SUPPLIED DATA:
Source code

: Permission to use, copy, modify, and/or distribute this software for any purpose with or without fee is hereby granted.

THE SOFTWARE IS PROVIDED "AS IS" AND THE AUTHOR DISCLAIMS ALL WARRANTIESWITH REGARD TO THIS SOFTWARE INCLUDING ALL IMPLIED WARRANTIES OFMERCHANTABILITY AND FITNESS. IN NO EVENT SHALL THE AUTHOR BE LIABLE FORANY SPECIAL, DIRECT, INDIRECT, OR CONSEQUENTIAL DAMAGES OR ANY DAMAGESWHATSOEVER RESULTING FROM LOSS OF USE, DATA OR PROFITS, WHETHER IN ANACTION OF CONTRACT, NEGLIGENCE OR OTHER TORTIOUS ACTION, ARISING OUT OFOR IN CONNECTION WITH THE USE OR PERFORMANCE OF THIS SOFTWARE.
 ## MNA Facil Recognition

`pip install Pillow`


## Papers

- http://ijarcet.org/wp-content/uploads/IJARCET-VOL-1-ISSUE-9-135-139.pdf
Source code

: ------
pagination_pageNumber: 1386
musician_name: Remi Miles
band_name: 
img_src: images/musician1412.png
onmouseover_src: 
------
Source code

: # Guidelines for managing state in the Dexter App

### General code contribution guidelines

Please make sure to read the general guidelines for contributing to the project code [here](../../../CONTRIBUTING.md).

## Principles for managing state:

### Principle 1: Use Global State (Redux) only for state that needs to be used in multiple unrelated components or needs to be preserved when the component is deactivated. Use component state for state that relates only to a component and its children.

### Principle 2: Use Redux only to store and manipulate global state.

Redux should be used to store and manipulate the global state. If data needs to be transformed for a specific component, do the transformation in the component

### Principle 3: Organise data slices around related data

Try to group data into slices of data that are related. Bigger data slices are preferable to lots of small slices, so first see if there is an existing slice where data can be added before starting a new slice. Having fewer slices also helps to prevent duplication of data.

EXERCISE REQUIREMENTS:
When answering, write out each of the lines above exactly as given.

ANSWER TO THE EXERCISE:
Source code

: Permission to use, copy, modify, and/or distribute this software for any purpose with or without fee is hereby granted.

THE SOFTWARE IS PROVIDED "AS IS" AND THE AUTHOR DISCLAIMS ALL WARRANTIESWITH REGARD TO THIS SOFTWARE INCLUDING ALL IMPLIED WARRANTIES OFMERCHANTABILITY AND FITNESS. IN NO EVENT SHALL THE AUTHOR BE LIABLE FORANY SPECIAL, DIRECT, INDIRECT, OR CONSEQUENTIAL DAMAGES OR ANY DAMAGESWHATSOEVER RESULTING FROM LOSS OF USE, DATA OR PROFITS, WHETHER IN ANACTION OF CONTRACT, NEGLIGENCE OR OTHER TORTIOUS ACTION, ARISING OUT OFOR IN CONNECTION WITH THE USE OR PERFORMANCE OF THIS SOFTWARE.
 ## MNA Facil Recognition

`pip install Pillow`


## Papers

- http://ijarcet.org/wp-content/uploads/IJARCET-VOL-1-ISSUE-9-135-139.pdf
Source code

: ------
pagination_pageNumber: 1386
musician_name: Remi Miles
band_name: 
img_src: images/musician1412.png
onmouseover_src: 
------
Source code

: # Guidelines for managing state in the Dexter App

### General code contribution guidelines

Please make sure to read the general guidelines for contributing to the project code [here](../../../CONTRIBUTING.md).

## Principles for managing state:

### Principle 1: Use Global State (Redux) only for state that needs to be used in multiple unrelated components or needs to be preserved when the component is deactivated. Use component state for state that relates only to a component and its children.

### Principle 2: Use Redux only to store and manipulate global state.

Redux should be used to store and manipulate the global state. If data needs to be transformed for a specific component, do the transformation in the component

### Principle 3: Organise data slices around related data

Try to group data into slices of data that are related. Bigger data slices are preferable to lots of small slices, so first see if there is an existing slice where data can be added before starting a new slice. Having fewer slices also helps to prevent duplication of data.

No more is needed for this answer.